Here are some abbreviations I use:
Keep it simple
What I do is reword information in a way that is easy to understand. This is what I mean by keeping it simple. DO NOT COPY WORD FOR WORD. You’ll be rushing to write everything and your notes will become illegible, so reword and/or write the important words down. Your notes are going to be your most important tool while in school, so not only do your notes have to look neat, they must be neat. Organization comes with simplicity my friends.
Find classmates to compare notes with
This is very important in any class. First day of school, find people who take good notes, so when you miss a lesson, you can go back to these trusty people and get their notes. Not only for that reason, because everyone writes notes differently, you might have missed something or they worded something perfectly, you can just copy off of them!
These people make great study buddies! 😉
Find a structure and style that works for YOU
This advice goes back to my intro. There are so many ways to write notes. For example, the classic Cornell Note-Taking and the T table. The way you take notes effects the way you learn. I use a combination of all common note-taking methods. The goal is to write in a way that help you remember and understand the information. This takes years to prefect so experimenting is key.
This is an obvious one but very important nonetheless. Bring your notebooks, pens, pencils, highlighters to class!! Be prepared for anything! Seriously, a highlighter is your best friend. ALWAYS HAVE A HIGHLIGHTER HANDY!!
What I always keep in my pencil case:
- mechanical pencils
- a white eraser
- sticky notes
- a black, red, & blue pen
- white out
- highlighters (at least 3 different colours)
Keep your notes consistent. Don’t juggle different colours and writing utensils while writing your notes.
Rewrite your notes after class
This is something I always end up doing.
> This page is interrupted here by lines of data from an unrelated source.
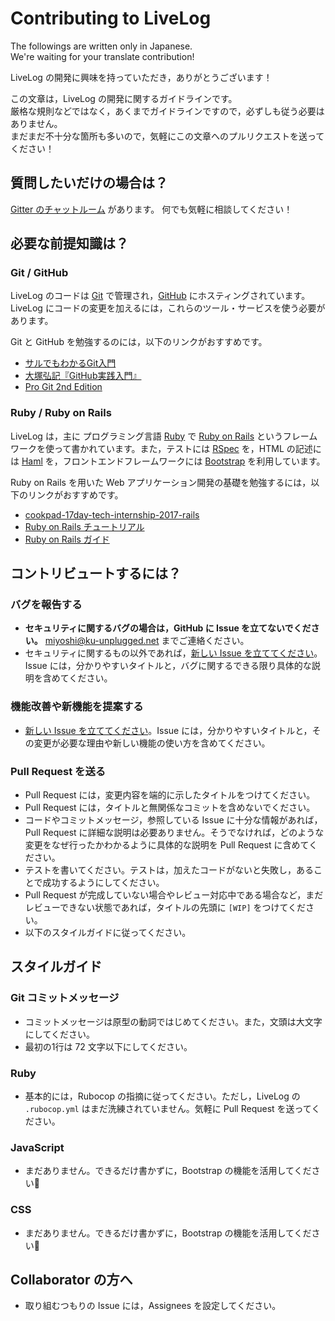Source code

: # Contributing to LiveLog

The followings are written only in Japanese.  
We're waiting for your translate contribution!

LiveLog の開発に興味を持っていただき，ありがとうございます！

この文章は，LiveLog の開発に関するガイドラインです。  
厳格な規則などではなく，あくまでガイドラインですので，必ずしも従う必要はありません。  
まだまだ不十分な箇所も多いので，気軽にこの文章へのプルリクエストを送ってください！

## 質問したいだけの場合は？

[Gitter のチャットルーム](https://gitter.im/ku-unplugged-livelog/Lobby) があります。
何でも気軽に相談してください！

## 必要な前提知識は？

### Git / GitHub

LiveLog のコードは [Git](https://git-scm.com/) で管理され，[GitHub](https://github.com/) にホスティングされています。LiveLog にコードの変更を加えるには，これらのツール・サービスを使う必要があります。

Git と GitHub を勉強するのには，以下のリンクがおすすめです。

- [サルでもわかるGit入門](http://www.backlog.jp/git-guide/)
- [大塚弘記『GitHub実践入門』](http://amzn.to/2gBtlRK)
- [Pro Git 2nd Edition](https://git-scm.com/book/ja/v2)

### Ruby / Ruby on Rails

LiveLog は，主に プログラミング言語 [Ruby](https://www.ruby-lang.org/ja/) で [Ruby on Rails](http://rubyonrails.org/) というフレームワークを使って書かれています。また，テストには [RSpec](http://rspec.info/) を，HTML の記述には [Haml](http://haml.info/) を，フロントエンドフレームワークには [Bootstrap](http://getbootstrap.com/) を利用しています。

Ruby on Rails を用いた Web アプリケーション開発の基礎を勉強するには，以下のリンクがおすすめです。

- [cookpad-17day-tech-internship-2017-rails](https://speakerdeck.com/moro/cookpad-17day-tech-internship-2017-rails)
- [Ruby on Rails チュートリアル](http://railstutorial.jp/)
- [Ruby on Rails ガイド](http://railsguides.jp/)

## コントリビュートするには？

### バグを報告する

- **セキュリティに関するバグの場合は，GitHub に Issue を立てないでください。** miyoshi@ku-unplugged.net までご連絡ください。
- セキュリティに関するもの以外であれば，[新しい Issue を立ててください](https://github.com/rails/rails/issues/new)。Issue には，分かりやすいタイトルと，バグに関するできる限り具体的な説明を含めてください。

### 機能改善や新機能を提案する

- [新しい Issue を立ててください](https://github.com/rails/rails/issues/new)。Issue には，分かりやすいタイトルと，その変更が必要な理由や新しい機能の使い方を含めてください。

### Pull Request を送る

- Pull Request には，変更内容を端的に示したタイトルをつけてください。
- Pull Request には，タイトルと無関係なコミットを含めないでください。
- コードやコミットメッセージ，参照している Issue に十分な情報があれば，Pull Request に詳細な説明は必要ありません。そうでなければ，どのような変更をなぜ行ったかわかるように具体的な説明を Pull Request に含めてください。
- テストを書いてください。テストは，加えたコードがないと失敗し，あることで成功するようにしてください。
- Pull Request が完成していない場合やレビュー対応中である場合など，まだレビューできない状態であれば，タイトルの先頭に `[WIP]` をつけてください。
- 以下のスタイルガイドに従ってください。

## スタイルガイド

### Git コミットメッセージ

- コミットメッセージは原型の動詞ではじめてください。また，文頭は大文字にしてください。
- 最初の1行は 72 文字以下にしてください。

### Ruby

- 基本的には，Rubocop の指摘に従ってください。ただし，LiveLog の `.rubocop.yml` はまだ洗練されていません。気軽に Pull Request を送ってください。

### JavaScript

- まだありません。できるだけ書かずに，Bootstrap の機能を活用してください🙏

### CSS

- まだありません。できるだけ書かずに，Bootstrap の機能を活用してください🙏

## Collaborator の方へ

- 取り組むつもりの Issue には，Assignees を設定してください。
A newer copy of notes will have less mistakes and it’ll probably be neater. Also, you’ll remember the information easier, making it helpful when it comes to exam time. Don’t wait a week to go over your notes. The information is fresh in your mind so you can always add more points or information.
You can rewrite your notes in colour, making it more eye-appealing and fun to read. Some like using markers to write their notes. But find a pattern, too much colour can be busy and confusing to read.
Now I’m going to show you what my notes look like.
I use a different combo of these three labels, alternating between them. Sometimes for my titles, I put a box around it, other times, I underline. For the most part, my subtitles have a squiggly line underneath.
It is really important to label titles and subtitles. It makes the note more organized and when you flip back to the notes, it makes for easy searching.
Highlight titles and subtitles to make it more eye-catching and even easier searching. Highlighting is the equivalent to bolding your words. Using different colours for different lessons, units and subjects are a good idea too.
I always use these 3 types of listing: lines, bullets and arrows. I use a combination of all three in my notes. I personally prefer the arrows, but the bullets are less time-consuming.
Indenting is another way to list. I indent whenever I can. Try to use the most of the paper you’re using. The indents will draw your eyes to the note, making it (again) easier for skimming and reviewing.
For me, I know I sometimes skip some information because I don’t want to miss what the teacher is saying. When you catch up, if you remember the information you didn’t put down but thought was important, use an arrow to link or refer the note back to where it belongs. I find this helpful when rewriting my notes because all my information will be in one place instead of all over the page.
So that was my Back-To-School post on Note-Taking!! I really hope you find this useful. If you have any other tips you would like to share put them in the comments! I’d love to hear your strategies!!